His music has been performed and presented in different festivals such as New Music Indaba (South Africa), Germany, Royaumont “Voix Nouvelles” (France), International Society of Contemporary Music (Hong Kong), Switzerland, Sweden, Takefu International Music Festival (Japan) and in the United states by ensembles such as Ensemble Dal Niente, Sontonga String quartet, Ensemble Mosaik, Ensemble Baikonur, International Contemporary Ensemble (New York), members of Ensemble Vortex, and the Stuttgart Chamber Orchestra.
Ensemble Dal Niente
Ensemble Dal Niente performs new and experimental chamber music with dedication, virtuosity, and an exploratory spirit. Flexible and adaptable, Dal Niente’s roster of 26 musicians presents an uncommonly broad range of contemporary music, guiding listeners towards music that transforms existing ideas and subverts convention. Audiences coming to Dal Niente shows can expect distinctive productions—from fully staged operas to multimedia spectacles to intimate solo performances—that are curated to pique curiosity and connect art, culture, and people.

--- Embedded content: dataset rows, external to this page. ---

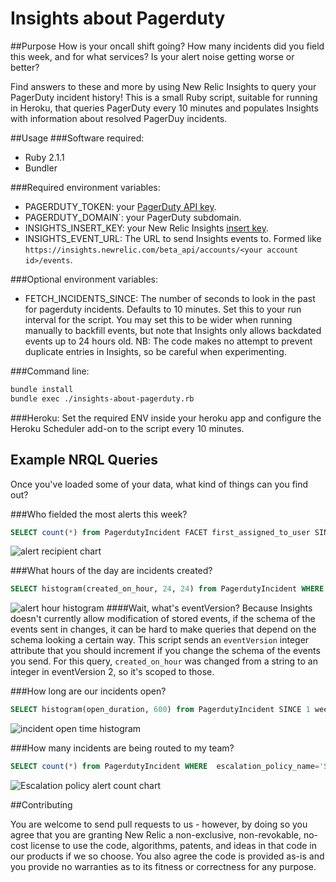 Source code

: Insights about Pagerduty
========================

##Purpose
How is your oncall shift going? How many incidents did you field this week, and for what services? Is your alert noise getting worse or better?

Find answers to these and more by using New Relic Insights to query your PagerDuty incident history! This is a small Ruby script, suitable for running in Heroku, that queries PagerDuty every 10 minutes and populates Insights with information about resolved PagerDuy incidents.

##Usage
###Software required:
 * Ruby 2.1.1
 * Bundler

###Required environment variables:
 * PAGERDUTY_TOKEN: your [PagerDuty API key](https://support.pagerduty.com/entries/23761081-Generating-an-API-Key).
 * PAGERDUTY_DOMAIN`: your PagerDuty subdomain.
 * INSIGHTS_INSERT_KEY: your New Relic Insights [insert  key](http://docs.newrelic.com/docs/insights/inserting-events#register).
 * INSIGHTS_EVENT_URL: The URL to send Insights events to. Formed like `https://insights.newrelic.com/beta_api/accounts/<your account id>/events`.

###Optional environment variables:
 * FETCH_INCIDENTS_SINCE: The number of seconds to look in the past for pagerduty incidents. Defaults to 10 minutes. Set this to your run interval for the script. You may set this to be wider when running manually to backfill events, but note that Insights only allows backdated events up to 24 hours old. NB: The code makes no attempt to prevent duplicate entries in Insights, so be careful when experimenting.
  
###Command line:
```bash
bundle install
bundle exec ./insights-about-pagerduty.rb
```

###Heroku:
Set the required ENV inside your heroku app and configure the Heroku Scheduler add-on to the script every 10 minutes.

## Example NRQL Queries

Once you've loaded some of your data, what kind of things can you find out?

###Who fielded the most alerts this week?
```sql
SELECT count(*) from PagerdutyIncident FACET first_assigned_to_user SINCE 1 week ago TIMESERIES
```
![alert recipient chart](http://i.imgur.com/aMjuk7Q.png)

###What hours of the day are incidents created?
```sql
SELECT histogram(created_on_hour, 24, 24) from PagerdutyIncident WHERE eventVersion >= 2 SINCE 1 week ago
```
![alert hour histogram](http://i.imgur.com/hzgEWoZ.png)
####Wait, what's eventVersion?
Because Insights doesn't currently allow modification of stored events, if the schema of the events sent in changes, it can be hard to make queries that depend on the schema looking a certain way. This script sends an `eventVersion` integer attribute that you should increment if you change the schema of the events you send. For this query, `created_on_hour` was changed from a string to an integer in eventVersion 2, so it's scoped to those.

###How long are our incidents open?
```sql
SELECT histogram(open_duration, 600) from PagerdutyIncident SINCE 1 week ago
```
![incident open time histogram](http://i.imgur.com/i2m9LBt.png)

###How many incidents are being routed to my team?
```sql
SELECT count(*) from PagerdutyIncident WHERE  escalation_policy_name='Site Services' SINCE 1 week ago TIMESERIES
```
![Escalation policy alert count chart](http://i.imgur.com/drTSyAG.png)

##Contributing

You are welcome to send pull requests to us - however, by doing so you agree that you are granting New Relic a non-exclusive, non-revokable, no-cost license to use the code, algorithms, patents, and ideas in that code in our products if we so choose. You also agree the code is provided as-is and you provide no warranties as to its fitness or correctness for any purpose.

Now in its second decade, Ensemble Dal Niente has performed concerts across Europe and the Americas, including appearances at The Metropolitan Museum of Art in NYC; The Foro Internacional de Música Nueva in Mexico City; Radialsystem Berlin, MusicArte Festival in Panama City; The Library of Congress and the Phillips Collection in Washington, D.C.; the Art Institute of Chicago and the Hyde Park Jazz Festival; Walt Disney Concert Hall in Los Angeles; The Americas Society; and the Darmstadt Summer Courses in Germany. Dal Niente is the recipient of the 2019 Fromm Music Foundation prize, and was the first-ever ensemble to win the Kranichstein prize for interpretation in 2012. The group has recordings available on the New World, New Amsterdam, New Focus, Navona, Parlour Tapes+, and Carrier labels; has held residencies at The University of Chicago, Harvard University, Stanford University, Brown University, Brandeis University, and Northwestern University, among others; and collaborated with a wide range of composers, from Enno Poppe to George Lewis to Hilda Paredes to Roscoe Mitchell.
The ensemble's name, Dal Niente ("from nothing" in Italian), is a tribute to Helmut Lachenmann's Dal niente (Interieur III), a work that upended traditional conceptions of instrumental technique; and also a reference to the group’s humble beginnings.